* Exercise materials:
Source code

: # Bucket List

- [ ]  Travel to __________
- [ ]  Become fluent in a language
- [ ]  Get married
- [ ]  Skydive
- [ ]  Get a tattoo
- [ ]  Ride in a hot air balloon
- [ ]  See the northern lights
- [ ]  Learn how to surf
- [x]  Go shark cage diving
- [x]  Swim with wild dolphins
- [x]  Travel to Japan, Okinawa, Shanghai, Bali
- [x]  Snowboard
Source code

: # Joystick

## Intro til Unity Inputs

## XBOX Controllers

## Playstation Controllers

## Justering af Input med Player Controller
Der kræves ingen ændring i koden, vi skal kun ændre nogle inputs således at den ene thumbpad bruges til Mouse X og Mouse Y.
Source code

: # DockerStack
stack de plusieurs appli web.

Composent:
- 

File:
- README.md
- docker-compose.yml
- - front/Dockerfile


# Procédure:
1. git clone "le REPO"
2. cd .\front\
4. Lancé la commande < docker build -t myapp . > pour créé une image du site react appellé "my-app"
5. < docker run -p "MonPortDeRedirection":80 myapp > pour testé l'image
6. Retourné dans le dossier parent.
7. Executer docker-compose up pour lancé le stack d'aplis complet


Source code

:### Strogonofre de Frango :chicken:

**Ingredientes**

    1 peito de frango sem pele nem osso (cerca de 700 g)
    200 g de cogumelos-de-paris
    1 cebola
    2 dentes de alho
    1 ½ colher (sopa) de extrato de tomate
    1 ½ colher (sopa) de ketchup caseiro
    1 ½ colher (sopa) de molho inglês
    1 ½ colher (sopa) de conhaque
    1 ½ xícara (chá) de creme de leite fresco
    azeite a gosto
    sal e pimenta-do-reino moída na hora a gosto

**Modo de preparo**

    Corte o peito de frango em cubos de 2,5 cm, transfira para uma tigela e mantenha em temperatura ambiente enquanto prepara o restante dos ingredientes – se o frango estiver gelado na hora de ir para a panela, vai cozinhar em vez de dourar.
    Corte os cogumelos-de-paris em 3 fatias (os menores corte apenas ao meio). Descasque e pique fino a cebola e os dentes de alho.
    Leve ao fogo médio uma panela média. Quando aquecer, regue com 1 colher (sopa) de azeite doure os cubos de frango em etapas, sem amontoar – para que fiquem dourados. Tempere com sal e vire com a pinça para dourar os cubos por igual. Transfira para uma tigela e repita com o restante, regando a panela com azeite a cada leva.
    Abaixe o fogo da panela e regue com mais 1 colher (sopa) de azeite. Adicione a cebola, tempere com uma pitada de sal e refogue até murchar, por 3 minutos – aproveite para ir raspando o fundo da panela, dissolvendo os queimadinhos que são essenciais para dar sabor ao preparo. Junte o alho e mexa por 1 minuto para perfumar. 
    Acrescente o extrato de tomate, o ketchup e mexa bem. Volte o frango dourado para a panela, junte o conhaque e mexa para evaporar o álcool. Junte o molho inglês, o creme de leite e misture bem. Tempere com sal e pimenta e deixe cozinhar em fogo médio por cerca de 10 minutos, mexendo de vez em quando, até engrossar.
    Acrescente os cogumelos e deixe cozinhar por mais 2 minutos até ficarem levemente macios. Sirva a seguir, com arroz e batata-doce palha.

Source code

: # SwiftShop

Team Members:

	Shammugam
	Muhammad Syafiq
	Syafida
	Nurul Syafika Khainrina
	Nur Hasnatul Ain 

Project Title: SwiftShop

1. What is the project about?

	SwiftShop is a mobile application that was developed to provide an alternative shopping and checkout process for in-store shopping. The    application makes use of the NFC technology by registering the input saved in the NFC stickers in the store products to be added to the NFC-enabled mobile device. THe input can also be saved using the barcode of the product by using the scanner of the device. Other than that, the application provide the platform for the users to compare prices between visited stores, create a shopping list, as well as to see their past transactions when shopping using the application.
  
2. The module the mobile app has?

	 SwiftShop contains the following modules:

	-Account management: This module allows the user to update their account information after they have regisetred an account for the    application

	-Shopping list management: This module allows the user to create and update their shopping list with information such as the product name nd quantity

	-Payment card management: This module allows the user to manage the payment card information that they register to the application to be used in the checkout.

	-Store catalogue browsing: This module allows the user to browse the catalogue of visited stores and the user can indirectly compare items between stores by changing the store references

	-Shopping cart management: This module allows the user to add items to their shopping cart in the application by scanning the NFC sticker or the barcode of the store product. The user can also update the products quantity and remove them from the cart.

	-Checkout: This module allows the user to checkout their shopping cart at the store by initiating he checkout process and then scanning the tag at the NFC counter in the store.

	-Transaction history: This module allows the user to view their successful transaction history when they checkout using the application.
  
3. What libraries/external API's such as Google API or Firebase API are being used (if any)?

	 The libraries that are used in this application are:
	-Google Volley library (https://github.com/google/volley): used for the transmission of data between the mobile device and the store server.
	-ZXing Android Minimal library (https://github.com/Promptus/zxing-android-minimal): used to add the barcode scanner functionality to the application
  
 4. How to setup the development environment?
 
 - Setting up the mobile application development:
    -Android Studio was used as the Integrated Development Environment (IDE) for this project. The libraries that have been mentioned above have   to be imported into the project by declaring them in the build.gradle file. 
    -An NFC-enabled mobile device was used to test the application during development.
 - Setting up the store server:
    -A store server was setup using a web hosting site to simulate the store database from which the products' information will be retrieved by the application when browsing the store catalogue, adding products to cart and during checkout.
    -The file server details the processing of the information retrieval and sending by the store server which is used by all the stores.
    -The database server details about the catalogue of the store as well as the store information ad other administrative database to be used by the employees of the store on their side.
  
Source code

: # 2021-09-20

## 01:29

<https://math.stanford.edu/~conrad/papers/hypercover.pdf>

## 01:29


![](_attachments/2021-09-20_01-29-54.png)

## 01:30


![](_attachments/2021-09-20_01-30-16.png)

* Assignment: All that is needed is the exact run of lines above from the line containing "-Transaction history: This" through the line containing "The libraries that are", both of them included.

* Exercise result:
	-Transaction history: This module allows the user to view their successful transaction history when they checkout using the application.
  
3. What libraries/external API's such as Google API or Firebase API are being used (if any)?

	 The libraries that are used in this application are:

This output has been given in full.